The simple answer to your question is that many people are afraid of change, especially when that change results in an upset of traditional power structures, in this case, patriarchy, or male dominance.
Americans are not alone in some showing resistance have against the advancements of women. Sexism and misogyny exist all over the world. Since your question is in the past tense, I will assume that you are talking about the advances women made during the first-wave feminist movement of the mid-nineteenth to early-twentieth centuries, when they gained the right to suffrage, as well as the second-wave movement of the late-1960s and 1970s when women made gains in terms of reproductive rights, education, and employment.
Because American society has historically been composed of certain groups being dominant while other groups are implicitly subordinate, it is difficult for many people to consider a society in which everyone has equal access to opportunity and resources.

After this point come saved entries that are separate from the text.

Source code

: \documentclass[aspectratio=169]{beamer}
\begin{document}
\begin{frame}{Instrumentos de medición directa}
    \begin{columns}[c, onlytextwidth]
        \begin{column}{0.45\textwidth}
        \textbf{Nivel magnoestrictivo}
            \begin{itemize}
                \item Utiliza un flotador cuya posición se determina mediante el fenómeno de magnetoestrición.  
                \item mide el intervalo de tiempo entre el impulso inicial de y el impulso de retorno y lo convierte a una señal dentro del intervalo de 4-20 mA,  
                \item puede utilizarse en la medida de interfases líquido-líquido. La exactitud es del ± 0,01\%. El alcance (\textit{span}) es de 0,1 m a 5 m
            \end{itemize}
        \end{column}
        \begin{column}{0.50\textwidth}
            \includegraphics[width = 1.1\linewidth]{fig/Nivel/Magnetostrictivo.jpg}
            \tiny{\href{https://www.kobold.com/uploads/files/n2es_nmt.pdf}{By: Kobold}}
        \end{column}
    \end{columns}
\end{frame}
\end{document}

Therefore, when women demand "equal pay for equal work," many choose to hear that as women possibly taking away from their financial gains.
Hillary Clinton recently told a story about taking her law school entrance exam in the late 1960s with a few female friends and classmates. The young women sat in a room full of men who jeered at them. One even yelled out that if one of the young women took his place, he would be sent off to Vietnam. There was a sense of entitlement in his statement of "my place."
Resistance to women's reproductive access is more morally complicated, frequently with religious authorities weighing in. However, here, too, there is a fear of women moving too far out of their traditional roles as wives and mothers. Women who are not limited to the home become competitors at school and in the workplace. They also become less sexually accessible to a single man, which upends traditional monogamy a bit.